#### RECORDS FOR THIS EXERCISE

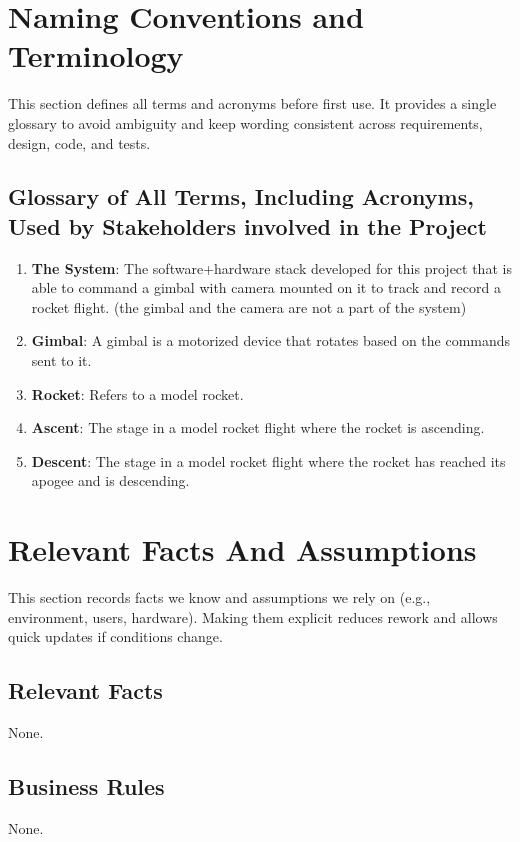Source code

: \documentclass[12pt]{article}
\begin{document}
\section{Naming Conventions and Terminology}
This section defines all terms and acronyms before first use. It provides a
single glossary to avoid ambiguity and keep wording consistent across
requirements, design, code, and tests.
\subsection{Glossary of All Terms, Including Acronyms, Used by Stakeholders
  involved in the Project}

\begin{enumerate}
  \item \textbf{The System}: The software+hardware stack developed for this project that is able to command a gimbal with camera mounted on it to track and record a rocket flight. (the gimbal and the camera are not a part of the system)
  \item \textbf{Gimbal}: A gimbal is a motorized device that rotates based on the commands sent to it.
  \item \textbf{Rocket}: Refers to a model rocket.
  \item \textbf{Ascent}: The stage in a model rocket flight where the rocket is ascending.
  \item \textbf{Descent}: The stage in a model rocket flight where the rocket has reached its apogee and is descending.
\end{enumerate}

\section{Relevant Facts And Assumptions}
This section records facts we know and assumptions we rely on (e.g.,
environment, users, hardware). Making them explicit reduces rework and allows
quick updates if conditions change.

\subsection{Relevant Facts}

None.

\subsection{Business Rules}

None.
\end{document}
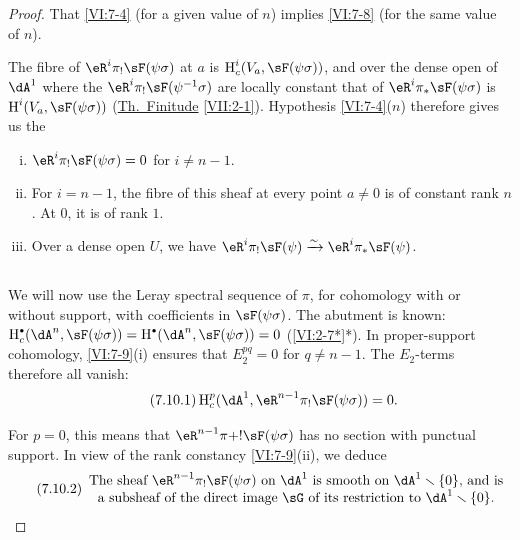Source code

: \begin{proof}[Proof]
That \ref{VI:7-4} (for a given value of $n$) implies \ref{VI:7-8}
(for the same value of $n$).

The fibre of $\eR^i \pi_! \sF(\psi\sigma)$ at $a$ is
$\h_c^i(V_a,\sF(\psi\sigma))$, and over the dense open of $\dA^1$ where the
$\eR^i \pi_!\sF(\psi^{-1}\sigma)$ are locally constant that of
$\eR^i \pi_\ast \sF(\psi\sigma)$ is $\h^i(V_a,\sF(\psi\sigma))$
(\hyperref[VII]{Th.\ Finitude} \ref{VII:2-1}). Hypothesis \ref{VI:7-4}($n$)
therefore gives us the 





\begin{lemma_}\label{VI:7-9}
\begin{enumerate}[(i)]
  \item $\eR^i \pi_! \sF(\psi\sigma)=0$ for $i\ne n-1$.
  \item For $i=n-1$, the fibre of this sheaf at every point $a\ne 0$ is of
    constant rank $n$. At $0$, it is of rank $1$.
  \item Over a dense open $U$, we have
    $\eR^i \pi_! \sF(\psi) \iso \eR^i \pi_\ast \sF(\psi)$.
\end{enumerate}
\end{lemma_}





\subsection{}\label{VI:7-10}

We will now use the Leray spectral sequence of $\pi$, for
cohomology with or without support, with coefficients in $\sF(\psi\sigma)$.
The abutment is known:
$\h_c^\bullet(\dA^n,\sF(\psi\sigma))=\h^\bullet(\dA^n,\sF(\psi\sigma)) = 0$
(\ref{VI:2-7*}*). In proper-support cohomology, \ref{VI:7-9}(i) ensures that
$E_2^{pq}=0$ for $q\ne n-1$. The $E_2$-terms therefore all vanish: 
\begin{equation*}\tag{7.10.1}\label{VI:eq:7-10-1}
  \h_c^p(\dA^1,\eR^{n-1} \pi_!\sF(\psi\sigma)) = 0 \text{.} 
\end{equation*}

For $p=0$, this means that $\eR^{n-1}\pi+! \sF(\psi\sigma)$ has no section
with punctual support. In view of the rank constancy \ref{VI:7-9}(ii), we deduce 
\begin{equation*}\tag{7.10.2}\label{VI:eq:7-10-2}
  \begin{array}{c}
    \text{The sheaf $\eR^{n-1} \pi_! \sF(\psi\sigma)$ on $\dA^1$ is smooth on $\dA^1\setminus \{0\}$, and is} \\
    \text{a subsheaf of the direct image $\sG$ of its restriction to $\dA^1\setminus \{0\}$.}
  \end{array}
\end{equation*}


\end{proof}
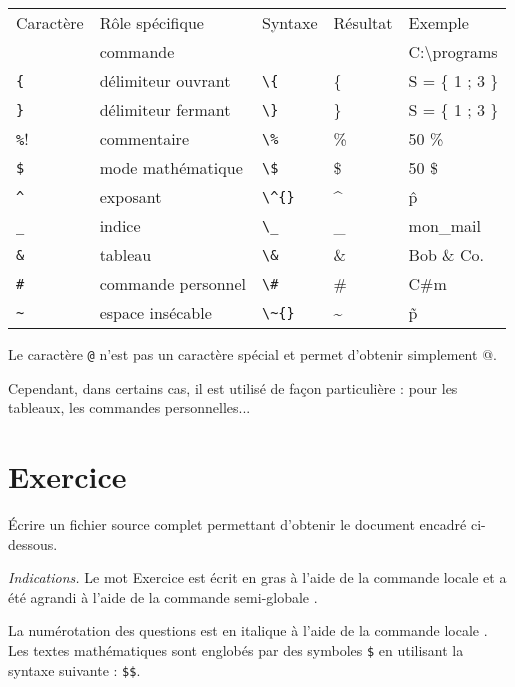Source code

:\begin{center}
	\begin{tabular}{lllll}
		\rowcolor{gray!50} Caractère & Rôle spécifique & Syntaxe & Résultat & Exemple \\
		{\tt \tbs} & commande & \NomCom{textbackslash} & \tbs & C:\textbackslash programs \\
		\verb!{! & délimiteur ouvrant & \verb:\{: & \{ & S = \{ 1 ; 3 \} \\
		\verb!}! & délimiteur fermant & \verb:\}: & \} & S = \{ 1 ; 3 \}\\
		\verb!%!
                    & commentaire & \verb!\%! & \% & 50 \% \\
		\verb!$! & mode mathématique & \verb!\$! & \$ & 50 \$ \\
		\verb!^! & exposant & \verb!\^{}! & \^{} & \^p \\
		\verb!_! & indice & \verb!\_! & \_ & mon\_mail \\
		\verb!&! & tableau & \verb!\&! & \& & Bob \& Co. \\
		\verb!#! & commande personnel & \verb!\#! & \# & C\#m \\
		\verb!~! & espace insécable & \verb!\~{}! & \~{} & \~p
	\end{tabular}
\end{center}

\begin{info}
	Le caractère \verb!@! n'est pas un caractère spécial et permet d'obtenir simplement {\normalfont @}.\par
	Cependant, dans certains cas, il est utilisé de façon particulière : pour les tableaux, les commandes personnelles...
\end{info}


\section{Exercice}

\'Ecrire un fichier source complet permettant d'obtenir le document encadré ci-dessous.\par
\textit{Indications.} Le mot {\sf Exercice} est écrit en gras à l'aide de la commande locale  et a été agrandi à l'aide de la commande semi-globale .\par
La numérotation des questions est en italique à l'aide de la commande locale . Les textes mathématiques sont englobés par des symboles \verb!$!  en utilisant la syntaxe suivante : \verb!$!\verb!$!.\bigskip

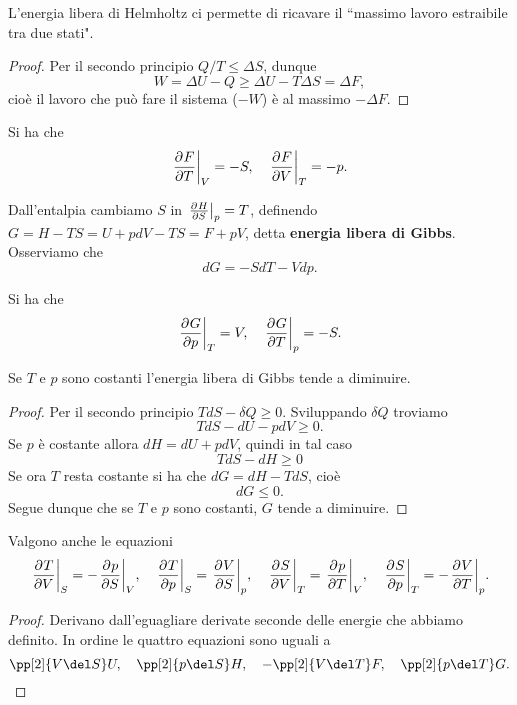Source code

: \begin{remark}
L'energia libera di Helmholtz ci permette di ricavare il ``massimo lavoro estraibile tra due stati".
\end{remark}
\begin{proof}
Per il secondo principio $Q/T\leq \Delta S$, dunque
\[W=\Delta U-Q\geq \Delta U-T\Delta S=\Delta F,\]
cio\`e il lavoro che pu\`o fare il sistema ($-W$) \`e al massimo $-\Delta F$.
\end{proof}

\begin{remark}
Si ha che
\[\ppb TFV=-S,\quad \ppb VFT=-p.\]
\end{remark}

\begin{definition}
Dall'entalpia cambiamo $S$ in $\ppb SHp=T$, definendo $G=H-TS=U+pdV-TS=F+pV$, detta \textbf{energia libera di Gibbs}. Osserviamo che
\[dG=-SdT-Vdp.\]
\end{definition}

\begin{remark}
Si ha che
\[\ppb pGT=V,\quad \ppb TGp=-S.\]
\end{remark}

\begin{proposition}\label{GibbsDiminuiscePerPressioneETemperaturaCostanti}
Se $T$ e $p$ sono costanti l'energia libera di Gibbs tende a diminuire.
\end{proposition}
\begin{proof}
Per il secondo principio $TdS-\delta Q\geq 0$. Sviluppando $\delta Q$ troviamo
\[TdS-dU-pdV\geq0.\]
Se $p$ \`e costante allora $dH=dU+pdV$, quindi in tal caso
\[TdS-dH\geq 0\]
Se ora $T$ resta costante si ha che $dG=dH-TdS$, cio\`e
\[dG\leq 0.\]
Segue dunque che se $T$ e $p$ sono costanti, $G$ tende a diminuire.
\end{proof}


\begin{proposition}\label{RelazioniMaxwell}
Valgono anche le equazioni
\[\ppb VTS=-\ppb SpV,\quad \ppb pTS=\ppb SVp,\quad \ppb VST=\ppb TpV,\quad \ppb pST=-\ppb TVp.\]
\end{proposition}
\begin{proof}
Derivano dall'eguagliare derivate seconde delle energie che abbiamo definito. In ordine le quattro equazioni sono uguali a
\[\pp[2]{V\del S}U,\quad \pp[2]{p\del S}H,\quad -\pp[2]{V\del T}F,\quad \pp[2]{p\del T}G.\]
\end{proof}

--

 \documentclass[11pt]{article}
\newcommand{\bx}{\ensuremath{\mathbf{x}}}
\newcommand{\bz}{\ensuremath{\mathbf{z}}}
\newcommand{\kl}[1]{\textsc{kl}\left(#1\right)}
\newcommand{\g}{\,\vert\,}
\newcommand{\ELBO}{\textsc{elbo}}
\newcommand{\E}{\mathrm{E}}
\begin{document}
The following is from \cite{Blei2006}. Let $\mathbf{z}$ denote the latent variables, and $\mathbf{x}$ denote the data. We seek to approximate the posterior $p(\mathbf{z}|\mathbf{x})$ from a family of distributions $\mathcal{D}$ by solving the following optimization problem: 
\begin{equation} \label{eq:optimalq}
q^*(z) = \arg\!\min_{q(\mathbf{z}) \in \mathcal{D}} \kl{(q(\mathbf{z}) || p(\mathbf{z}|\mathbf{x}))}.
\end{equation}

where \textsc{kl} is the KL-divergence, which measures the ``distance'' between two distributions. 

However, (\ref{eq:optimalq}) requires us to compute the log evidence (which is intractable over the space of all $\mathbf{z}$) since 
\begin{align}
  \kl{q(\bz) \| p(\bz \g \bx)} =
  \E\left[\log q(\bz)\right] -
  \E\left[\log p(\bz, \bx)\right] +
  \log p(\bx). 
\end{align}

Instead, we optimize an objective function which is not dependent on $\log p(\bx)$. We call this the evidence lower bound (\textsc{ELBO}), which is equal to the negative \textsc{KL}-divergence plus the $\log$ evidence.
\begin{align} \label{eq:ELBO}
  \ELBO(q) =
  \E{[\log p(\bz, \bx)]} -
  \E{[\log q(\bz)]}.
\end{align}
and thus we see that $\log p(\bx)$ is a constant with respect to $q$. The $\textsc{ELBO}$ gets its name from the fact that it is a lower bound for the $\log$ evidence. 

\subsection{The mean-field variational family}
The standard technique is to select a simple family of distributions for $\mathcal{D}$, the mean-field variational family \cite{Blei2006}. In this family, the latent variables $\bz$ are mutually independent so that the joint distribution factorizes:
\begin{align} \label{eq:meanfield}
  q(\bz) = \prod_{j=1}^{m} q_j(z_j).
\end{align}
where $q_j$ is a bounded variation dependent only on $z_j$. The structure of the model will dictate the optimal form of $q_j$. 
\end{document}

#### YOUR ASSIGNMENT
From the records above, copy out the line with "for $i\ne n-1$.", the line with "with punctual support.", and every line between them, word for word.

#### ANSWER TO THE PROBLEM
  \item $\eR^i \pi_! \sF(\psi\sigma)=0$ for $i\ne n-1$.
  \item For $i=n-1$, the fibre of this sheaf at every point $a\ne 0$ is of
    constant rank $n$. At $0$, it is of rank $1$.
  \item Over a dense open $U$, we have
    $\eR^i \pi_! \sF(\psi) \iso \eR^i \pi_\ast \sF(\psi)$.
\end{enumerate}
\end{lemma_}





\subsection{}\label{VI:7-10}

We will now use the Leray spectral sequence of $\pi$, for
cohomology with or without support, with coefficients in $\sF(\psi\sigma)$.
The abutment is known:
$\h_c^\bullet(\dA^n,\sF(\psi\sigma))=\h^\bullet(\dA^n,\sF(\psi\sigma)) = 0$
(\ref{VI:2-7*}*). In proper-support cohomology, \ref{VI:7-9}(i) ensures that
$E_2^{pq}=0$ for $q\ne n-1$. The $E_2$-terms therefore all vanish: 
\begin{equation*}\tag{7.10.1}\label{VI:eq:7-10-1}
  \h_c^p(\dA^1,\eR^{n-1} \pi_!\sF(\psi\sigma)) = 0 \text{.} 
\end{equation*}

For $p=0$, this means that $\eR^{n-1}\pi+! \sF(\psi\sigma)$ has no section
with punctual support. In view of the rank constancy \ref{VI:7-9}(ii), we deduce 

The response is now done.